Je respire d’ici ton parfum, je guette déjà le chuchotement de tes jupons, le tapotement 
de tes petits pieds sur les dallages. J’attends avec impatience d’ôter ton chapeau, de dénouer tes cheveux, de sentir le soleil sur ta peau, de contempler tes préparatifs, lents et délicieux. 
Mes pinceaux sont prêts à traduire ta peau douce et rose sur la toile tendue 
qui vibrera joyeusement sous leurs caresses, comme toi sous les miennes, 
comme moi sous les tiennes. Mon amour, je t’attends. Viens.

 Henri

29.5.11

Mesure pour mesure

Depuis sa jeune enfance, pour chaque grand chagrin de sa vie, Marguerite avait sorti ses moules, ses cuillères, ses bols, la farine, ses oeufs, son lait, et son sucre. Les mesures l'aidaient toujours à rétablir un ordre physique pour son chaos émotif. Mesurant, versant, battant, versant, les rythmes d'une création assez peu créatrice la calmaient, et peu à peu elle se remettait.

Quand son père est mort, Marguerite s'enfuit dans les mystères des biscuits américains : aux pépites de chocolat, au beurre de cacahuète, aux flocons d'avoine. Les enfants des voisins approuvaient pleinement son deuil et le trouvaient goûteux.

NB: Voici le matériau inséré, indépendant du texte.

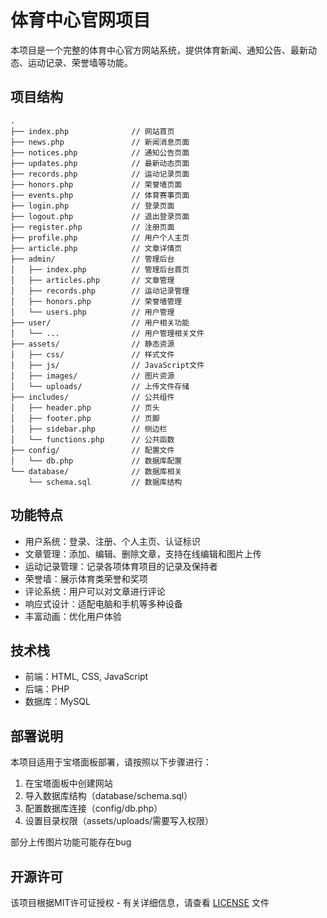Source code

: # 体育中心官网项目

本项目是一个完整的体育中心官方网站系统，提供体育新闻、通知公告、最新动态、运动记录、荣誉墙等功能。

## 项目结构

```
.
├── index.php              // 网站首页
├── news.php               // 新闻消息页面
├── notices.php            // 通知公告页面
├── updates.php            // 最新动态页面
├── records.php            // 运动记录页面
├── honors.php             // 荣誉墙页面
├── events.php             // 体育赛事页面
├── login.php              // 登录页面
├── logout.php             // 退出登录页面
├── register.php           // 注册页面
├── profile.php            // 用户个人主页
├── article.php            // 文章详情页
├── admin/                 // 管理后台
│   ├── index.php          // 管理后台首页
│   ├── articles.php       // 文章管理
│   ├── records.php        // 运动记录管理
│   ├── honors.php         // 荣誉墙管理
│   └── users.php          // 用户管理
├── user/                  // 用户相关功能
│   └── ...                // 用户管理相关文件
├── assets/                // 静态资源
│   ├── css/               // 样式文件
│   ├── js/                // JavaScript文件
│   ├── images/            // 图片资源
│   └── uploads/           // 上传文件存储
├── includes/              // 公共组件
│   ├── header.php         // 页头
│   ├── footer.php         // 页脚
│   ├── sidebar.php        // 侧边栏
│   └── functions.php      // 公共函数
├── config/                // 配置文件
│   └── db.php             // 数据库配置
└── database/              // 数据库相关
    └── schema.sql         // 数据库结构
```

## 功能特点

- 用户系统：登录、注册、个人主页、认证标识
- 文章管理：添加、编辑、删除文章，支持在线编辑和图片上传
- 运动记录管理：记录各项体育项目的记录及保持者
- 荣誉墙：展示体育类荣誉和奖项
- 评论系统：用户可以对文章进行评论
- 响应式设计：适配电脑和手机等多种设备
- 丰富动画：优化用户体验

## 技术栈

- 前端：HTML, CSS, JavaScript
- 后端：PHP
- 数据库：MySQL

## 部署说明

本项目适用于宝塔面板部署，请按照以下步骤进行：

1. 在宝塔面板中创建网站
2. 导入数据库结构（database/schema.sql）
3. 配置数据库连接（config/db.php）
4. 设置目录权限（assets/uploads/需要写入权限）


部分上传图片功能可能存在bug

## 开源许可

该项目根据MIT许可证授权 - 有关详细信息，请查看 [LICENSE](LICENSE) 文件 
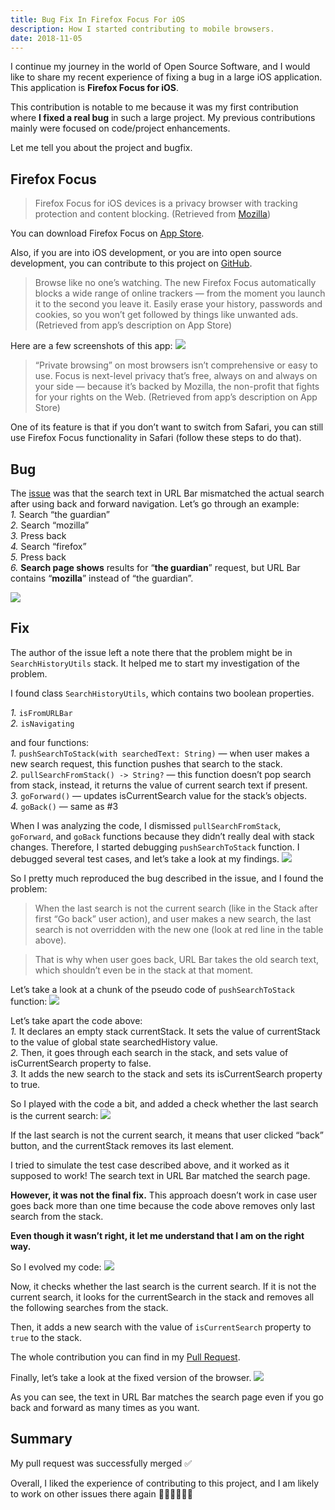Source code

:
 ```yaml
---
title: Bug Fix In Firefox Focus For iOS
description: How I started contributing to mobile browsers.
date: 2018-11-05
---
```


I continue my journey in the world of Open Source Software, and I would like to share my recent experience of fixing a bug in a large iOS application. This application is **Firefox Focus for iOS**.

This contribution is notable to me because it was my first contribution where **I fixed a real bug** in such a large project. My previous contributions mainly were focused on code/project enhancements.

Let me tell you about the project and bugfix.

## Firefox Focus

> Firefox Focus for iOS devices is a privacy browser with tracking protection and content blocking. (Retrieved from <a href="https://support.mozilla.org/en-US/kb/focus" target="_blank" rel="noopener noreferrer">Mozilla</a>)

You can download Firefox Focus on <a href="https://itunes.apple.com/app/id1055677337" target="_blank" rel="noopener noreferrer">App Store</a>.

Also, if you are into iOS development, or you are into open source development, you can contribute to this project on <a href="https://github.com/mozilla-mobile/focus-ios" target="_blank" rel="noopener noreferrer">GitHub</a>.

> Browse like no one’s watching. The new Firefox Focus automatically blocks a wide range of online trackers — from the moment you launch it to the second you leave it. Easily erase your history, passwords and cookies, so you won’t get followed by things like unwanted ads. (Retrieved from app’s description on App Store)

Here are a few screenshots of this app:
<img src="https://i.imgur.com/A99DX6N.png" />

> “Private browsing” on most browsers isn’t comprehensive or easy to use. Focus is next-level privacy that’s free, always on and always on your side — because it’s backed by Mozilla, the non-profit that fights for your rights on the Web. (Retrieved from app’s description on App Store)

One of its feature is that if you don’t want to switch from Safari, you can still use Firefox Focus functionality in Safari (follow these steps to do that).

## Bug

The <a href="https://github.com/mozilla-mobile/focus-ios/issues/1523" target="_blank" rel="noopener noreferrer">issue</a> was that the search text in URL Bar mismatched the actual search after using back and forward navigation. Let’s go through an example:<br />
_1._ Search “the guardian”<br />
_2._ Search “mozilla”<br />
_3._ Press back<br />
_4._ Search “firefox”<br />
_5._ Press back<br />
_6._ **Search page shows** results for “**the guardian**” request, but URL Bar contains “**mozilla**” instead of “the guardian”.<br />

<img src="https://i.imgur.com/hei8nyL.gif" />

## Fix

The author of the issue left a note there that the problem might be in `SearchHistoryUtils` stack. It helped me to start my investigation of the problem.

I found class `SearchHistoryUtils`, which contains two boolean properties.

_1._ `isFromURLBar`<br />
_2._ `isNavigating`<br />

and four functions: <br />
_1._ `pushSearchToStack(with searchedText: String)` — when user makes a new search request, this function pushes that search to the stack.<br />
_2._ `pullSearchFromStack() -> String?` — this function doesn’t pop search from stack, instead, it returns the value of current search text if present.<br />
_3._ `goForward()` — updates isCurrentSearch value for the stack’s objects.<br />
_4._ `goBack()` — same as #3<br />

When I was analyzing the code, I dismissed `pullSearchFromStack`, `goForward`, and `goBack` functions because they didn’t really deal with stack changes. Therefore, I started debugging `pushSearchToStack` function. I debugged several test cases, and let’s take a look at my findings.
<img src="https://i.imgur.com/IBhY9rf.png" />

So I pretty much reproduced the bug described in the issue, and I found the problem:

> When the last search is not the current search (like in the Stack after first “Go back” user action), and user makes a new search, the last search is not overridden with the new one (look at red line in the table above).

> That is why when user goes back, URL Bar takes the old search text, which shouldn’t even be in the stack at that moment.

Let’s take a look at a chunk of the pseudo code of `pushSearchToStack` function:
<img src="https://i.imgur.com/SB7jYfK.png" />

Let’s take apart the code above:<br />
_1._ It declares an empty stack currentStack. It sets the value of currentStack to the value of global state searchedHistory value.<br />
_2._ Then, it goes through each search in the stack, and sets value of isCurrentSearch property to false.<br />
_3._ It adds the new search to the stack and sets its isCurrentSearch property to true.<br />

So I played with the code a bit, and added a check whether the last search is the current search:
<img src="https://i.imgur.com/KOTzvwV.png" />

If the last search is not the current search, it means that user clicked “back” button, and the currentStack removes its last element.

I tried to simulate the test case described above, and it worked as it supposed to work! The search text in URL Bar matched the search page.

**However, it was not the final fix.** This approach doesn’t work in case user goes back more than one time because the code above removes only last search from the stack.

**Even though it wasn’t right, it let me understand that I am on the right way.**

So I evolved my code:
<img src="https://i.imgur.com/PJYXDvj.png" />

Now, it checks whether the last search is the current search. If it is not the current search, it looks for the currentSearch in the stack and removes all the following searches from the stack.

Then, it adds a new search with the value of `isCurrentSearch` property to `true` to the stack.

The whole contribution you can find in my <a href="https://github.com/mozilla-mobile/focus-ios/pull/1533" target="_blank" rel="noopener noreferrer">Pull Request</a>.

Finally, let’s take a look at the fixed version of the browser.
<img src="https://i.imgur.com/pj9Po8Z.gif" />

As you can see, the text in URL Bar matches the search page even if you go back and forward as many times as you want.

## Summary

My pull request was successfully merged ✅

Overall, I liked the experience of contributing to this project, and I am likely to work on other issues there again 👨🏻‍💻🔜🔥🦊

Après le décès de sa mère, elle refit tous les gâteaux de son répertoire, dont certains elles avaient appris au coude de la défunte. De nouveau, les enfants des voisins savaient exactement le bon moment pour frapper à la porte. Pas trop tôt, avant le glaçage, et pas trop tard, quand le gâteau a été rangé ou offert à quelqu'un d'autre.

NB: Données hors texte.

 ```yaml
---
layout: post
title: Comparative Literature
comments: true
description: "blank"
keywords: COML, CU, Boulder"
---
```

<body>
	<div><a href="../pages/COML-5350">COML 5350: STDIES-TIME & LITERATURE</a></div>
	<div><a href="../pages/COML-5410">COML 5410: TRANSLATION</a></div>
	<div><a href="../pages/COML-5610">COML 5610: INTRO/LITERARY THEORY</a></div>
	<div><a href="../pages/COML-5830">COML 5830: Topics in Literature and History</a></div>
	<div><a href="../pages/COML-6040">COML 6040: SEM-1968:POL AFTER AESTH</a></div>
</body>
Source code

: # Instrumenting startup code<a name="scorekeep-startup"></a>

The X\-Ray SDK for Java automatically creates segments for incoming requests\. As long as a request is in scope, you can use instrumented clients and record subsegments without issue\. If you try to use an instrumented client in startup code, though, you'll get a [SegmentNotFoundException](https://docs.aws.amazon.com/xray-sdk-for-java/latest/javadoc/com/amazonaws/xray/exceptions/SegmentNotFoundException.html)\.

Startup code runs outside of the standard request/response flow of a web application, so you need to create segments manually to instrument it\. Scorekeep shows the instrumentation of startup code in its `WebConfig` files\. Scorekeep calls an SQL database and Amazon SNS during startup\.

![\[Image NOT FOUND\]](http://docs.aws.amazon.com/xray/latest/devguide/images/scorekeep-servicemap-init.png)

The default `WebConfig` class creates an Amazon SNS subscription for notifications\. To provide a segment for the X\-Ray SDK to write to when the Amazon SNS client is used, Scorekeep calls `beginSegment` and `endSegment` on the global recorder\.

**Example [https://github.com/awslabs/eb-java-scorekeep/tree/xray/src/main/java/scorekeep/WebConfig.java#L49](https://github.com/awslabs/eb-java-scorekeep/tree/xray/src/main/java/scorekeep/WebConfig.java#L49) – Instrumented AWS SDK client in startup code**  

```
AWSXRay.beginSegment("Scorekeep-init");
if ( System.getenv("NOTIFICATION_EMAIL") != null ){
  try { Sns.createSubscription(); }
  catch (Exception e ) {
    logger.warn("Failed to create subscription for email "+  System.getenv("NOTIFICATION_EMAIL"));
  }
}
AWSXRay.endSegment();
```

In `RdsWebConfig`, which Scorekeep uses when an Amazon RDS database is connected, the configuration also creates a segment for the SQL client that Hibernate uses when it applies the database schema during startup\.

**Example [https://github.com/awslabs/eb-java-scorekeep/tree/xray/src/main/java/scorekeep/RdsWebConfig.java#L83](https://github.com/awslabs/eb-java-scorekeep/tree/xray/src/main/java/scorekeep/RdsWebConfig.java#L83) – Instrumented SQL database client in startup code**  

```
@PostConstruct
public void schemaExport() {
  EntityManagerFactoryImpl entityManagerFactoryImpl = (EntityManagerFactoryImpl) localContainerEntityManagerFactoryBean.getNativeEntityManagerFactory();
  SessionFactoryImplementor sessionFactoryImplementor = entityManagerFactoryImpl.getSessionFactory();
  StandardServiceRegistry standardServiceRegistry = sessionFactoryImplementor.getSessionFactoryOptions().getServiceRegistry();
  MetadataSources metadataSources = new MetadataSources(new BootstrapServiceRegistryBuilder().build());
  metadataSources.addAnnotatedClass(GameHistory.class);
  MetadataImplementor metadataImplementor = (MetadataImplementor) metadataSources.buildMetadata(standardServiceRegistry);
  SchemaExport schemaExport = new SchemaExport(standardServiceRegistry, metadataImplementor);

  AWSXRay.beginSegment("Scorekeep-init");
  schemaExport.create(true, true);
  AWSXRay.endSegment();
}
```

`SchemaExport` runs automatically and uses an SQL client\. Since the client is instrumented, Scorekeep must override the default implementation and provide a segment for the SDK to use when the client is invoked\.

Tout naturellement, Marguerite les aidait à deviner ces moments, en claquant fort la portière d'un placard, en s'exclamant avec un Alors ! qui pouvait se faire entendre dans le couloir.

Mais quand son mari mourut, Marguerite, bouleversée, oubliait son rite magique et s'effondrait dans le désespoir extrême. Elle oubliait même de nourrir le chat, qui, voyant bien où cela menait, choisit son moment pour s'enfuir. Quand Marguerite s'en rendit compte, c'était trop tard, mais elle resta tout de même insensible à cette nouvelle tragédie, ne sachant pas trop comment gérer l'ancienne qui restait toujours aussi actuelle.

Les enfants des voisins étaient consternés parce qu'ils s'étaient attendus à de nouveaux délices pâtissiers et exotiques.

Mais non. Pas cette fois-ci. Cette fois-ci, rien.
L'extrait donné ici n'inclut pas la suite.